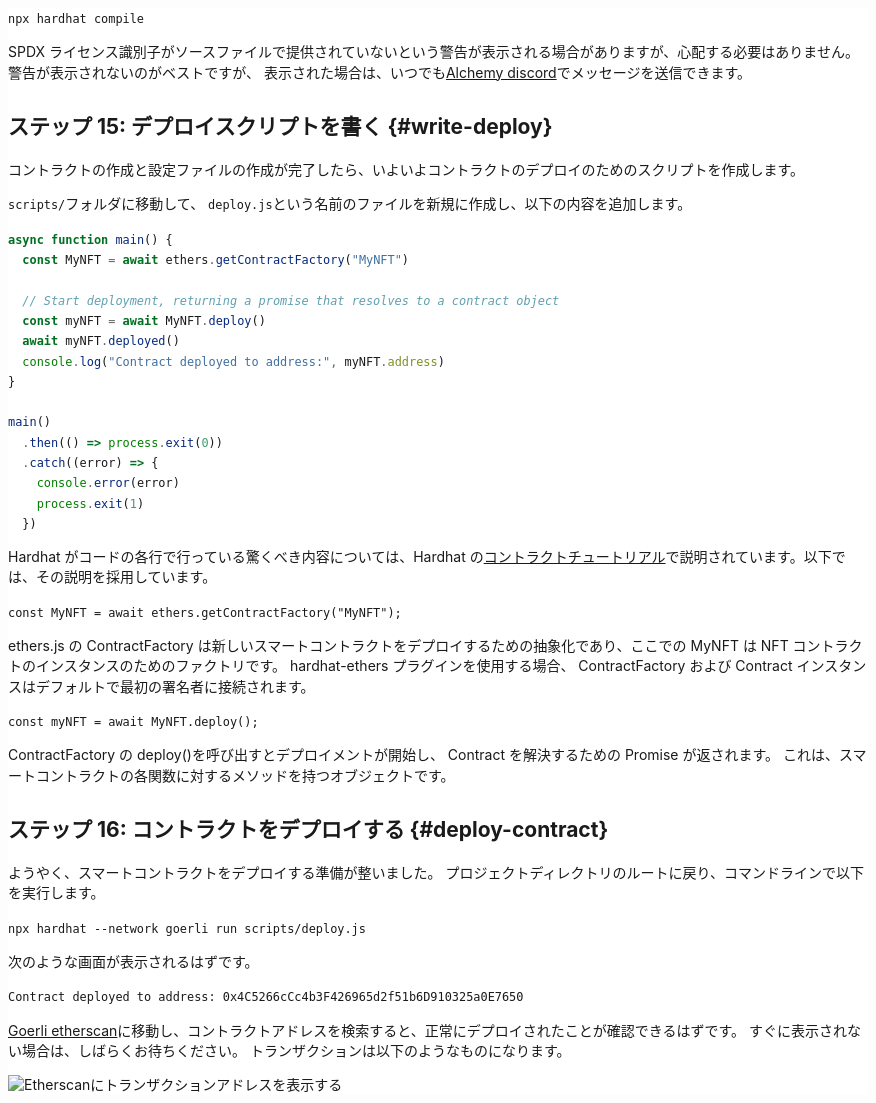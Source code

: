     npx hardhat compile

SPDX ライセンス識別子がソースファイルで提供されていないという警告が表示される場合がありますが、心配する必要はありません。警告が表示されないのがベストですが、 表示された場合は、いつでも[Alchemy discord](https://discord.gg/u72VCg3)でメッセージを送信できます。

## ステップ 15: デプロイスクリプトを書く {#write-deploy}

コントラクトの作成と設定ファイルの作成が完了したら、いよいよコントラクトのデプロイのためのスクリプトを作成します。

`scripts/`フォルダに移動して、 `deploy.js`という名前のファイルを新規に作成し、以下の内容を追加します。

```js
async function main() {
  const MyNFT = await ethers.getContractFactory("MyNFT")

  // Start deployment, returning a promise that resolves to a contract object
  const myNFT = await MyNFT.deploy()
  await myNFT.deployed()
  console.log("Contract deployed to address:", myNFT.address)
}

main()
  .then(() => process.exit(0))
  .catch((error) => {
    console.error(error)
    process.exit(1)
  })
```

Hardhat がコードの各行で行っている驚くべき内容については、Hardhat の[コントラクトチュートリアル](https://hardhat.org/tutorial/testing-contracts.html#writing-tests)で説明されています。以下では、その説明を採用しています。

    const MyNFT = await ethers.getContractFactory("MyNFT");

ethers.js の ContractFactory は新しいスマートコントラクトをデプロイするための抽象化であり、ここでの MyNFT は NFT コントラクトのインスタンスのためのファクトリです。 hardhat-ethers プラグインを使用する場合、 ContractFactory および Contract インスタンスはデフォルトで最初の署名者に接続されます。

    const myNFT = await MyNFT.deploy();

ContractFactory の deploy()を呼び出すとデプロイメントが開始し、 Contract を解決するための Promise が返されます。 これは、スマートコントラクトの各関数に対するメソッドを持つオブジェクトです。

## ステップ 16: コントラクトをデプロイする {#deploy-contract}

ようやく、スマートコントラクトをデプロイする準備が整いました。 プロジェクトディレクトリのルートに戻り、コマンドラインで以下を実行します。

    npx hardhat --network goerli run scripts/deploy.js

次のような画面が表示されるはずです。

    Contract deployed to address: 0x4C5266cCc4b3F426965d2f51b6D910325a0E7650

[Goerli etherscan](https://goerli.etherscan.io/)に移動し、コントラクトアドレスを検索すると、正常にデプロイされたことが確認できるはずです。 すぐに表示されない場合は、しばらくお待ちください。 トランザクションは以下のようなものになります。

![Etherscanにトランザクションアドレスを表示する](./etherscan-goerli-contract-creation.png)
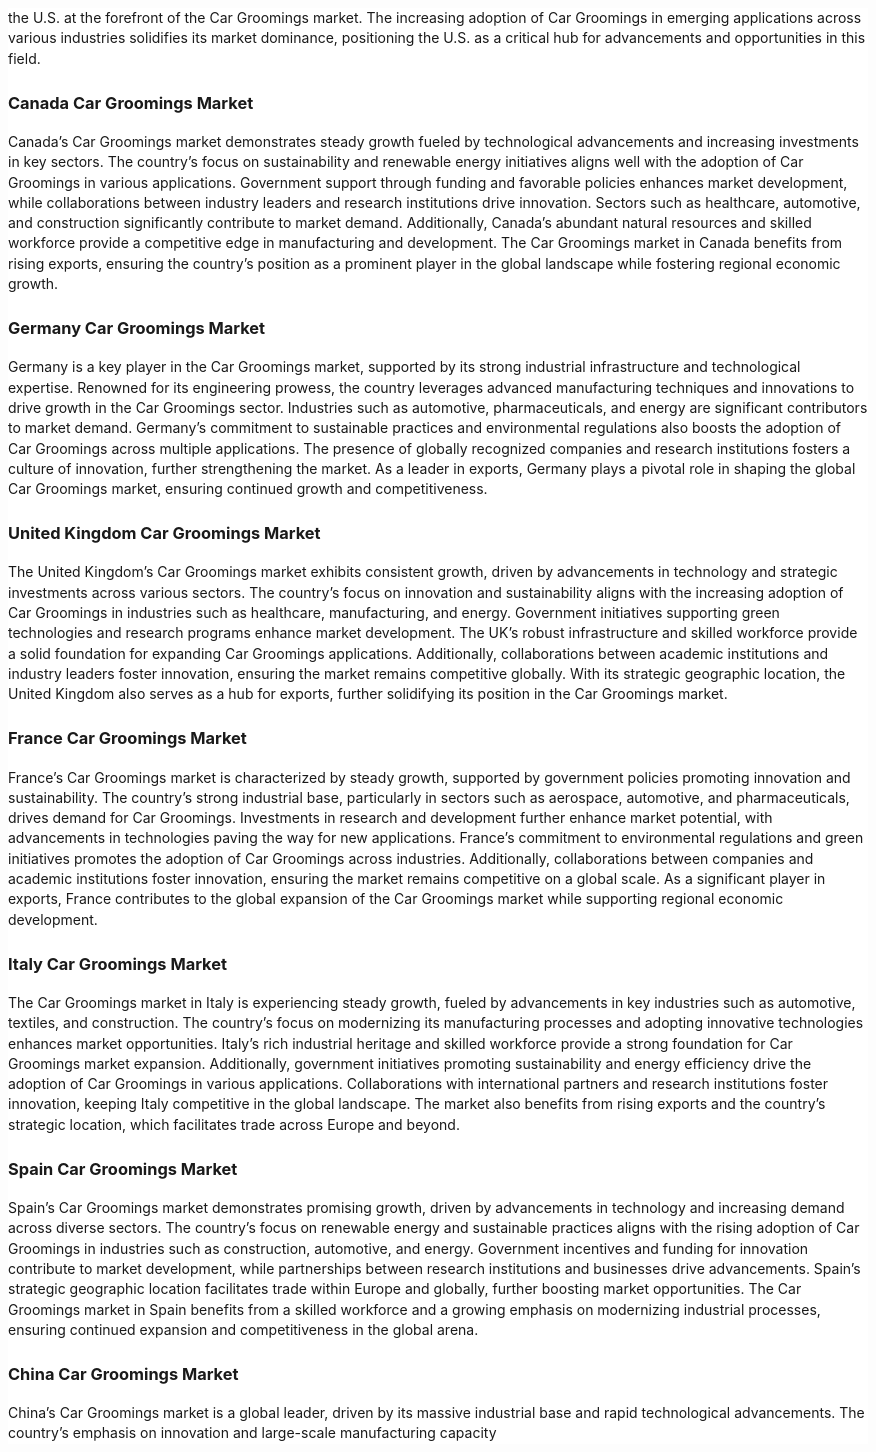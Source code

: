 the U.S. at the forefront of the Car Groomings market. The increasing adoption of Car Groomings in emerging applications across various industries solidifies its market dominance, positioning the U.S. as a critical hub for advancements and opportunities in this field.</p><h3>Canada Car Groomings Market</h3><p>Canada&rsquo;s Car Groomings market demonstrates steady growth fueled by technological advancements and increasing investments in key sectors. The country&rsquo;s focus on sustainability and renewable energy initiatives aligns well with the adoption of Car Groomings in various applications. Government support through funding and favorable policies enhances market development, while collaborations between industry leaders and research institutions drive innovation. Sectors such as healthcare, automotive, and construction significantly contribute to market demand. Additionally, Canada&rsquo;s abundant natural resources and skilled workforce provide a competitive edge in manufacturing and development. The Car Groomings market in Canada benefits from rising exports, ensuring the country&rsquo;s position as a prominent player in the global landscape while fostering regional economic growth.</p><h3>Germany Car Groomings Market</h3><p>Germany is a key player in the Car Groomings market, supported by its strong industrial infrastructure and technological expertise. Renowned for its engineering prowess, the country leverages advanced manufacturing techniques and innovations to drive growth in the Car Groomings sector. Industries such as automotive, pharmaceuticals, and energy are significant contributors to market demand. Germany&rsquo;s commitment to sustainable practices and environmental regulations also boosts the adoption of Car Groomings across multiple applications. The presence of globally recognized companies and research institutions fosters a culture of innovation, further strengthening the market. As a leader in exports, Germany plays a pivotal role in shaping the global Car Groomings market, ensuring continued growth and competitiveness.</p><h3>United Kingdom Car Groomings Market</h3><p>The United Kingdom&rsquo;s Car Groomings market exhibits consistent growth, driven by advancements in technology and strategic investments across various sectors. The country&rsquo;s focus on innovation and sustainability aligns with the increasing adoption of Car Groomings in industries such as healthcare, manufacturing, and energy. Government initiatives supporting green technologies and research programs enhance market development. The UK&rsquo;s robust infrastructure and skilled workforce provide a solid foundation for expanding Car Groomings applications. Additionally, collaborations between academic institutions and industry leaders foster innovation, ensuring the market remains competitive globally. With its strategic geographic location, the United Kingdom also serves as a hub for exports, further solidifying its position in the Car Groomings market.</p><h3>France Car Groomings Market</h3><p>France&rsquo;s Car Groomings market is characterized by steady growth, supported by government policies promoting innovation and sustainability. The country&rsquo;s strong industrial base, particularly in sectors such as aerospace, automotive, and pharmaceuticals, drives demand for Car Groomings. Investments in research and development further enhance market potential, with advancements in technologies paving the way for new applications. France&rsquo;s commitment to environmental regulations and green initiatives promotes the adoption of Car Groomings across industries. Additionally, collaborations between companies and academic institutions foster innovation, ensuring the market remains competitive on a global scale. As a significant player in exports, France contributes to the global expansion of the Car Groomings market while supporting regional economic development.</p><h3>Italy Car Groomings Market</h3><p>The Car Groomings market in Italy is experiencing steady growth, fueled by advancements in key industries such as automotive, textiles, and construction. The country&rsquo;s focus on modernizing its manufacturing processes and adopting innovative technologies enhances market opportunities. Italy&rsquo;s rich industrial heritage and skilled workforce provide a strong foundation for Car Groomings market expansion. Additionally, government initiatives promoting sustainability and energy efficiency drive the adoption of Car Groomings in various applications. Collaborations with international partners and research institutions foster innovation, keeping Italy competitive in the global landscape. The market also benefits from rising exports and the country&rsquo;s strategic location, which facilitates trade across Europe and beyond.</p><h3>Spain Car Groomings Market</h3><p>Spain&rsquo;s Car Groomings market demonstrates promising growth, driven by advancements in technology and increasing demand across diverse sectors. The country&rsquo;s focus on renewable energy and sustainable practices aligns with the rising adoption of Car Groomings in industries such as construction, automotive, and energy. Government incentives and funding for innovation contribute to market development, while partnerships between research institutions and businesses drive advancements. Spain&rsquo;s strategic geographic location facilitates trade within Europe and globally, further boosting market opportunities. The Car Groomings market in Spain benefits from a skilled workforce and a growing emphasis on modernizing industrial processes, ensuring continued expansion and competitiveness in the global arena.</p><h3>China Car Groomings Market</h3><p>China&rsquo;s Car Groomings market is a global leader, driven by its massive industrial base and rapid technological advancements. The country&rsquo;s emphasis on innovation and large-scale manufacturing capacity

◆ ◆ ◆

◆ WHAT YOU HAVE TO DO:
Copy whichever lines in the listing above contain the word "deployed".

◆ ANSWER TO THIS EXERCISE:
  await myNFT.deployed()
  console.log("Contract deployed to address:", myNFT.address)
    Contract deployed to address: 0x4C5266cCc4b3F426965d2f51b6D910325a0E7650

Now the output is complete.